■ Material for this task:
=== Section Start ===

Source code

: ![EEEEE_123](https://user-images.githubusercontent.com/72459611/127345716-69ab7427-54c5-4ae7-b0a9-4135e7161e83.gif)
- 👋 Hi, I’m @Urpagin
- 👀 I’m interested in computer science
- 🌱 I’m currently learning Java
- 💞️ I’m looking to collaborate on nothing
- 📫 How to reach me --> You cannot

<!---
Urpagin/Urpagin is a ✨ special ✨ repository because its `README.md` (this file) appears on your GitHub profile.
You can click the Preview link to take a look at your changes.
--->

=== Section End ===
=== Section Start ===

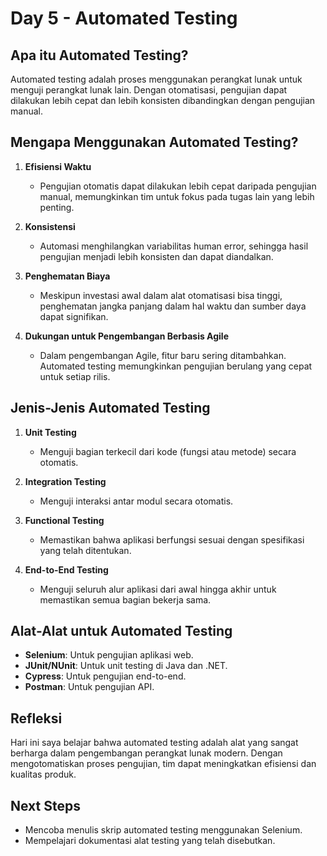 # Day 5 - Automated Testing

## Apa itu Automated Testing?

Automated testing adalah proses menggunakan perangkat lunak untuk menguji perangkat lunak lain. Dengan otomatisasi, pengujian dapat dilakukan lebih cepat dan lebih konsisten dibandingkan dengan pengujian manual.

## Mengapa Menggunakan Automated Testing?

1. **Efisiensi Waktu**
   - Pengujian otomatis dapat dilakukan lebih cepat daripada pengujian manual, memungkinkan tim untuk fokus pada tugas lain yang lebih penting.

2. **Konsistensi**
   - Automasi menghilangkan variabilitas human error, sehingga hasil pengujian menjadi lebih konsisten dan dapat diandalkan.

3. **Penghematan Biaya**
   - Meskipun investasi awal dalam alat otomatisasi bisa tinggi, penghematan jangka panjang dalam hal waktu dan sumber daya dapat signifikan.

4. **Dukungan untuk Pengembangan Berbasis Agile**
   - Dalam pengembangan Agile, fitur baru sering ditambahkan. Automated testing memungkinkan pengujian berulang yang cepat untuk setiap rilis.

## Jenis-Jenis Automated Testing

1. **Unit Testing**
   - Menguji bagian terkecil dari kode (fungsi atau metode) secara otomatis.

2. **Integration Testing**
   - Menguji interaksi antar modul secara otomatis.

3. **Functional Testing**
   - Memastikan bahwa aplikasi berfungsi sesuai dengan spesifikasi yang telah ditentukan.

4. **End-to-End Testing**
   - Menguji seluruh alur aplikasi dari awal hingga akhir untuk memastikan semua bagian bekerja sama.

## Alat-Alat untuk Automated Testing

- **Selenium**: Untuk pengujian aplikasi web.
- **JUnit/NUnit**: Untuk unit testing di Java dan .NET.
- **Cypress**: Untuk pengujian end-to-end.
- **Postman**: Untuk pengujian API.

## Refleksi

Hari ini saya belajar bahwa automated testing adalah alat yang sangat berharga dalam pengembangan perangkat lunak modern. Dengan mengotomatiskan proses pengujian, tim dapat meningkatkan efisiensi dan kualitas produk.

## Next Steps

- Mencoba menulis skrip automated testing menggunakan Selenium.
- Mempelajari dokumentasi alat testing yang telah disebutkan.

=== Section End ===

■ What you should do:
Count how many lines in the records above hold the word "lain", and answer with that number alone.

■ Solution to the exercise:
2